WORK TO COMPLETE ::
Search the data for the string "proof" and copy each line in which it appears.

Stored items
■ ■ ■ ■

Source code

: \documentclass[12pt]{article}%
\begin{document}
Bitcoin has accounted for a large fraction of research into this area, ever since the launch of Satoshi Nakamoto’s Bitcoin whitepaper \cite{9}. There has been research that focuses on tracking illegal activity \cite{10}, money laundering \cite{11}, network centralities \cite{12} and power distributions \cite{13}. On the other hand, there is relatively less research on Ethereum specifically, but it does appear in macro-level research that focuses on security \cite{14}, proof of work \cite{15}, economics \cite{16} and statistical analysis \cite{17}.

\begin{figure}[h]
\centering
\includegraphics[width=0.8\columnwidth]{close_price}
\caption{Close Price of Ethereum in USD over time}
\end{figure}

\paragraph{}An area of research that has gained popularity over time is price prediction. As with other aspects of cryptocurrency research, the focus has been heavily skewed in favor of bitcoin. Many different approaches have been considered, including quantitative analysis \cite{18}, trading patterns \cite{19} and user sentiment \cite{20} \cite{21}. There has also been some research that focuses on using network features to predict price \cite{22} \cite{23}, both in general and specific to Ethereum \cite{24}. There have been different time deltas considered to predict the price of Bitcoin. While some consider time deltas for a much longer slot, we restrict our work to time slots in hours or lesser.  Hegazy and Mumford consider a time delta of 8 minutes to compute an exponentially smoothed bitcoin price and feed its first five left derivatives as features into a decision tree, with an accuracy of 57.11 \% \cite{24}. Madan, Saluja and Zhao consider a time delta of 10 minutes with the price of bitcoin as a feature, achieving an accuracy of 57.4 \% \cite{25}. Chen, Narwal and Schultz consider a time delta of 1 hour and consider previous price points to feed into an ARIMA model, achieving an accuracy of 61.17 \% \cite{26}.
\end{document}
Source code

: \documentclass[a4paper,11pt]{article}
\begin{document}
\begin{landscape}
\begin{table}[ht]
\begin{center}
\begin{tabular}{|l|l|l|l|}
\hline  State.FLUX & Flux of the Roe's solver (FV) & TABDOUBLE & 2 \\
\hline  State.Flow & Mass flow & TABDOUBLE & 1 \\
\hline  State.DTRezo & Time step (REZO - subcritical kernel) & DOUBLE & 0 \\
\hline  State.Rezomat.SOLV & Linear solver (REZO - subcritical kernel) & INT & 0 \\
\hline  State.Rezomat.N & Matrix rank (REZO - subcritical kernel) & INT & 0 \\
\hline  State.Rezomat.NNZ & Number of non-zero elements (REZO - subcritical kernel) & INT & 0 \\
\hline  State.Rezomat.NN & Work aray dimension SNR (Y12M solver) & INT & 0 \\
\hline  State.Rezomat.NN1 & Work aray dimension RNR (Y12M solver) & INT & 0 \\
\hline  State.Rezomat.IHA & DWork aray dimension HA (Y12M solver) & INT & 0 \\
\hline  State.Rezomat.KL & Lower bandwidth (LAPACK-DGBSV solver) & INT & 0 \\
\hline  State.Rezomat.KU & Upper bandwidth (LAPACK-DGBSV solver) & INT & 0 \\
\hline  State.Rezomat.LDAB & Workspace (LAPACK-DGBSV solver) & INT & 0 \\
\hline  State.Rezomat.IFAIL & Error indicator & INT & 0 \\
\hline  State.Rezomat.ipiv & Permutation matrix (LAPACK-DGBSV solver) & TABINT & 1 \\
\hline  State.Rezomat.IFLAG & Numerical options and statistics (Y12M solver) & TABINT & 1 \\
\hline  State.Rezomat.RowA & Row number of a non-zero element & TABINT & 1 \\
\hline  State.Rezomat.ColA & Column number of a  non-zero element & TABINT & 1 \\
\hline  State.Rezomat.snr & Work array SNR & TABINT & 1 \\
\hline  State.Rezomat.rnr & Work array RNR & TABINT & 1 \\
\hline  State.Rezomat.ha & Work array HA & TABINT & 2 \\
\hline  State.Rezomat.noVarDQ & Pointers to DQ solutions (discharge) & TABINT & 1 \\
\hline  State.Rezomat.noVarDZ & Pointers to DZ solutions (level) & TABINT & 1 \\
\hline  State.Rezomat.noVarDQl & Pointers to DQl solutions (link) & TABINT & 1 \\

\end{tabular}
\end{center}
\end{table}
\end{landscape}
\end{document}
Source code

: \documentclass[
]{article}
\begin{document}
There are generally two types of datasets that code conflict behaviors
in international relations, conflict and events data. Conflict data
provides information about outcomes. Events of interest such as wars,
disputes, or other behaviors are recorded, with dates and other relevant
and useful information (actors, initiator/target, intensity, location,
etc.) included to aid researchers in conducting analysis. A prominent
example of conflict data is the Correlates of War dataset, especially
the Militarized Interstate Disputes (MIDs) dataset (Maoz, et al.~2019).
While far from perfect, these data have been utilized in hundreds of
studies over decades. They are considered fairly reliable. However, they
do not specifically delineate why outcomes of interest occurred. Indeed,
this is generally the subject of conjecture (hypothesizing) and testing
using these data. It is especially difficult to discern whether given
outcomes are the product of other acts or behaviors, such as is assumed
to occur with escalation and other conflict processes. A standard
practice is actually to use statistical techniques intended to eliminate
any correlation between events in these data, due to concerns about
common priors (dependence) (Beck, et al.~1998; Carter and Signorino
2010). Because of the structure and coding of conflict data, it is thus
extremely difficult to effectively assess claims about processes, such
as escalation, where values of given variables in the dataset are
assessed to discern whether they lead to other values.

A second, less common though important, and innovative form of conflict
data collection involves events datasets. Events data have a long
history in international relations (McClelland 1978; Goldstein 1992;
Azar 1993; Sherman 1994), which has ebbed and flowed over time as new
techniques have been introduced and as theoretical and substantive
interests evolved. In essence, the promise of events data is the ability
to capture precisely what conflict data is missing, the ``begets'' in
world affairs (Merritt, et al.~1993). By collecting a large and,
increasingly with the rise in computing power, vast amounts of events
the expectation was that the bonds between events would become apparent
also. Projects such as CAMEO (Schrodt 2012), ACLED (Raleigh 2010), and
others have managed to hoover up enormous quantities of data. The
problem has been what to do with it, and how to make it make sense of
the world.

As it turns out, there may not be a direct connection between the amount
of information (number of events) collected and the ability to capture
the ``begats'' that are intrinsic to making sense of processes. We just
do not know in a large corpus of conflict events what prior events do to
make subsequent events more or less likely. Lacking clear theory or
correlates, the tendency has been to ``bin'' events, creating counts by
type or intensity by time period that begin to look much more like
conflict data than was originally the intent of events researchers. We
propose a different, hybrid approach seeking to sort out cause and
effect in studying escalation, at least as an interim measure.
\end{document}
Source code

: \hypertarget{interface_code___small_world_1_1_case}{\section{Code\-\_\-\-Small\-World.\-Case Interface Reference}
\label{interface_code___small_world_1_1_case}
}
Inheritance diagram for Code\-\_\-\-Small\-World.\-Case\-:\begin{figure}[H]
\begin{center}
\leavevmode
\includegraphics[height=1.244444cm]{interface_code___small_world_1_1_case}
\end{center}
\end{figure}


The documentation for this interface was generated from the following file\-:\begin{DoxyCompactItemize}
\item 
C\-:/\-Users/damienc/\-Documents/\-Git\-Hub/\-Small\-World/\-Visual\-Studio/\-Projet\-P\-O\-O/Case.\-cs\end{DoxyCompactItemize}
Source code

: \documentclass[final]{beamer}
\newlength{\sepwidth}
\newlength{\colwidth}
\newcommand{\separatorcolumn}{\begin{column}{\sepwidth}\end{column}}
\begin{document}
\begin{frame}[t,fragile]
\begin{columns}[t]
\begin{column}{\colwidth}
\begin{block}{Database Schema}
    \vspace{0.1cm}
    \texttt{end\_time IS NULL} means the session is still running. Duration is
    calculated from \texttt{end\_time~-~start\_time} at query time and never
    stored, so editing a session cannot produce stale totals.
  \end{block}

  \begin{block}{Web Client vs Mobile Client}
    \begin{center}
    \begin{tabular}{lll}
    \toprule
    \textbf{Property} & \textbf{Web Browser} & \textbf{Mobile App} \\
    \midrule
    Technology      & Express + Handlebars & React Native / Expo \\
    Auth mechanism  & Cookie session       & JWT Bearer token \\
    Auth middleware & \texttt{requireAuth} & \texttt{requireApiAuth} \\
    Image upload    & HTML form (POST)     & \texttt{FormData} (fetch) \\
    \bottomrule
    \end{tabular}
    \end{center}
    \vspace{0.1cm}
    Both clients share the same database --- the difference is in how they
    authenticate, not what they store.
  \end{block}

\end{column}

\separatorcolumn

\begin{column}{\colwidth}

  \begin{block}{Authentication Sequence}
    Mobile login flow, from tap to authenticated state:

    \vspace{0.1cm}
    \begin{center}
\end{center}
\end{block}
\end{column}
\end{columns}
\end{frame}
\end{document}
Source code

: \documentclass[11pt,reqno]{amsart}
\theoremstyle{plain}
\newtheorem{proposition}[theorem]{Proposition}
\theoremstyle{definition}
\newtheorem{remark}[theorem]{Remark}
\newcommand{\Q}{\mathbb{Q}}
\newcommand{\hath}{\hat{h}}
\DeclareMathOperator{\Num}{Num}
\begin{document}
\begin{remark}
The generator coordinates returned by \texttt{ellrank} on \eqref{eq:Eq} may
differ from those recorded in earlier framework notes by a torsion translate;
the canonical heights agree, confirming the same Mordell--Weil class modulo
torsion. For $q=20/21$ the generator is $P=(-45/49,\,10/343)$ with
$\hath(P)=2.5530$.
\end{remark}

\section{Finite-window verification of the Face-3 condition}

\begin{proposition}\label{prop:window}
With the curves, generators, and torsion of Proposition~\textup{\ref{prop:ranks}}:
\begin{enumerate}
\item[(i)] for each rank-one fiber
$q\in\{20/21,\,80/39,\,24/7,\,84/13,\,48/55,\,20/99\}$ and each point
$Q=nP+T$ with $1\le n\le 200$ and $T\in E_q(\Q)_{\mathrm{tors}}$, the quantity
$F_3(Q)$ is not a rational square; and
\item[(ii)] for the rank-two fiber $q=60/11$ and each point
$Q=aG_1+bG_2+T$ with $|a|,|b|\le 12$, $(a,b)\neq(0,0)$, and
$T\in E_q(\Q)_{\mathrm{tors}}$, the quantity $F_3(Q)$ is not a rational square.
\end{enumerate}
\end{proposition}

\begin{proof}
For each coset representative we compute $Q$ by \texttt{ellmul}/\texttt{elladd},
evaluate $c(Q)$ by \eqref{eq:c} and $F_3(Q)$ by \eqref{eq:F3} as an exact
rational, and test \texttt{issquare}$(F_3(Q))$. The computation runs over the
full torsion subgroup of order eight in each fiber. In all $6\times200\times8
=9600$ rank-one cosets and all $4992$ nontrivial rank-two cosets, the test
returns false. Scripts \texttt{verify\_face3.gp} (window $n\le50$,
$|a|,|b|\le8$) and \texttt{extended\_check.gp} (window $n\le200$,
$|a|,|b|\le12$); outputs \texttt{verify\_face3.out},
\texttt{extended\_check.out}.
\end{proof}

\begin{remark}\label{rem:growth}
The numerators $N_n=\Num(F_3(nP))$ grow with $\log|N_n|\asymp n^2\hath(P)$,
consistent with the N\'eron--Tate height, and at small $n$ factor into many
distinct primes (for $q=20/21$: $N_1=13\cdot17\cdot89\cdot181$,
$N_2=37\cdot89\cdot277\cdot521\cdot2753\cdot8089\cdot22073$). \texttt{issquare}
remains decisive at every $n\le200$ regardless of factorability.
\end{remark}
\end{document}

■ ■ ■ ■

ANSWER FOR THIS EXERCISE ::
Bitcoin has accounted for a large fraction of research into this area, ever since the launch of Satoshi Nakamoto’s Bitcoin whitepaper \cite{9}. There has been research that focuses on tracking illegal activity \cite{10}, money laundering \cite{11}, network centralities \cite{12} and power distributions \cite{13}. On the other hand, there is relatively less research on Ethereum specifically, but it does appear in macro-level research that focuses on security \cite{14}, proof of work \cite{15}, economics \cite{16} and statistical analysis \cite{17}.
\begin{proof}
\end{proof}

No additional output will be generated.